Abstract
The use of wearable cameras makes it possible to record life logging egocentric videos. Browsing such long unstructured
videos is time consuming and tedious. Segmentation into meaningful chapters is an important first step towards adding
structure to egocentric videos, enabling efficient browsing, indexing and summarization of the long videos. Two sources
of information for video segmentation are (i) the motion of the camera wearer, and (ii) the objects and activities
recorded in the video. In these works we address the motion cues for video segmentation.
In our most recent paper,
Compact CNN for Indexing Egocentric Videos, we present a compact 3D Convolutional Neural
Network (CNN) architecture for long-term activity recognition in egocentric videos. Recognizing long-term activities
enables us to temporally segment (index) long and unstructured egocentric videos. Given a sparse optical flow volume as input,
our CNN classifies the camera wearer's activity. We obtain classification accuracy of 89%, which outperforms our previous work
by 19%. Additional evaluation is performed on an extended
egocentric video dataset,
classifying twice the amount of categories than our previous work.

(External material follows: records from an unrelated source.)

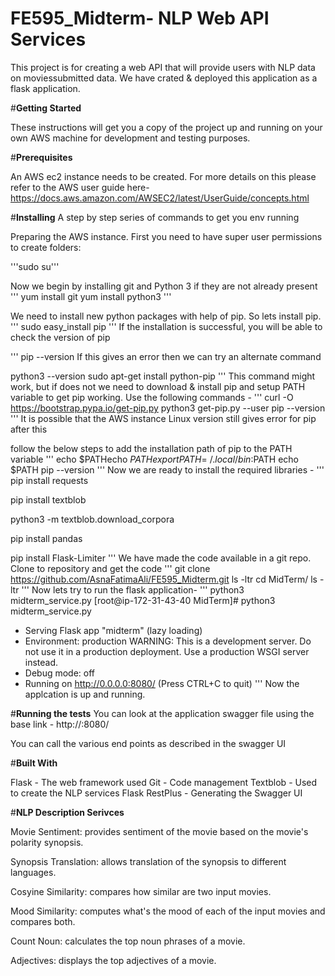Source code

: # FE595_Midterm- NLP Web API Services

This project is for creating a web API that will provide users with NLP data on moviessubmitted data. We have crated & deployed this application as a flask application.

#__Getting Started__

These instructions will get you a copy of the project up and running on your own AWS machine for development and testing purposes.

#__Prerequisites__

An AWS ec2 instance needs to be created. For more details on this please refer to the AWS user guide here- https://docs.aws.amazon.com/AWSEC2/latest/UserGuide/concepts.html


#__Installing__
A step by step series of commands to get you env running

Preparing the AWS instance. First you need to have super user permissions to create folders:

'''sudo su'''

Now we begin by installing git and Python 3 if they are not already present
'''
yum install git
yum install python3
'''

We need to install new python packages with help of pip. So lets install pip.
'''
sudo easy_install pip
'''
If the installation is successful, you will be able to check the version of pip

'''
pip --version
If this gives an error then we can try an alternate command


python3 --version
sudo apt-get install python-pip
'''
This command might work, but if does not we need to download & install pip and setup PATH variable to get pip working. Use the following commands -
'''
curl -O https://bootstrap.pypa.io/get-pip.py
python3 get-pip.py --user
pip --version
'''
It is possible that the AWS instance Linux version still gives error for pip after this

follow the below steps to add the installation path of pip to the PATH variable
'''
echo $PATHecho $PATH
export PATH=~/.local/bin:$PATH
echo $PATH
pip --version
'''
Now we are ready to install the required libraries -
'''
pip install requests

pip install textblob

python3 -m textblob.download_corpora

pip install pandas

pip install Flask-Limiter
'''
We have made the code available in a git repo. Clone to repository and get the code
'''
git clone https://github.com/AsnaFatimaAli/FE595_Midterm.git
ls -ltr
cd MidTerm/
ls -ltr
'''
Now lets try to run the flask application-
'''
python3 midterm_service.py
[root@ip-172-31-43-40 MidTerm]# python3 midterm_service.py
 * Serving Flask app "midterm" (lazy loading)
 * Environment: production
   WARNING: This is a development server. Do not use it in a production deployment.
   Use a production WSGI server instead.
 * Debug mode: off
 * Running on http://0.0.0.0:8080/ (Press CTRL+C to quit)
'''
Now the applcation is up and running.

#__Running the tests__
You can look at the application swagger file using the base link - http://:8080/

You can call the various end points as described in the swagger UI

#__Built With__

Flask - The web framework used
Git - Code management
Textblob - Used to create the NLP services
Flask RestPlus - Generating the Swagger UI

#__NLP Description Serivces__

Movie Sentiment: provides sentiment of the movie based on the movie's polarity synopsis.

Synopsis Translation: allows translation of the synopsis to different languages.

Cosyine Similarity: compares how similar are two input movies.

Mood Similarity: computes what's the mood of each of the input movies and compares both.

Count Noun: calculates the top noun phrases of a movie.

Adjectives: displays the top adjectives of a movie.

Furthermore, our CNN is able to recognize whether a video
is egocentric or not with 99.2% accuracy, up by 24% from current state-of-the-art. To better understand what the network actually
learns, we propose a novel visualization of CNN kernels as flow fields.
In our original work,
Temporal Segmentation of Egocentric Videos, we propose a robust temporal segmentation of egocentric
videos into a hierarchy of motion classes using a new
Cumulative Displacement Curves. Unlike instantaneous motion vectors,
segmentation using integrated motion vectors performs well even in dynamic and crowded scenes. No assumptions are made on the
underlying scene structure and the algorithm works in indoor as well as outdoor situations. We demonstrate the effectiveness of
our approach using publicly available videos as well as choreographed videos. We also suggest an approach to detect the fixation
of wearer's gaze in the walking portion of the egocentric videos.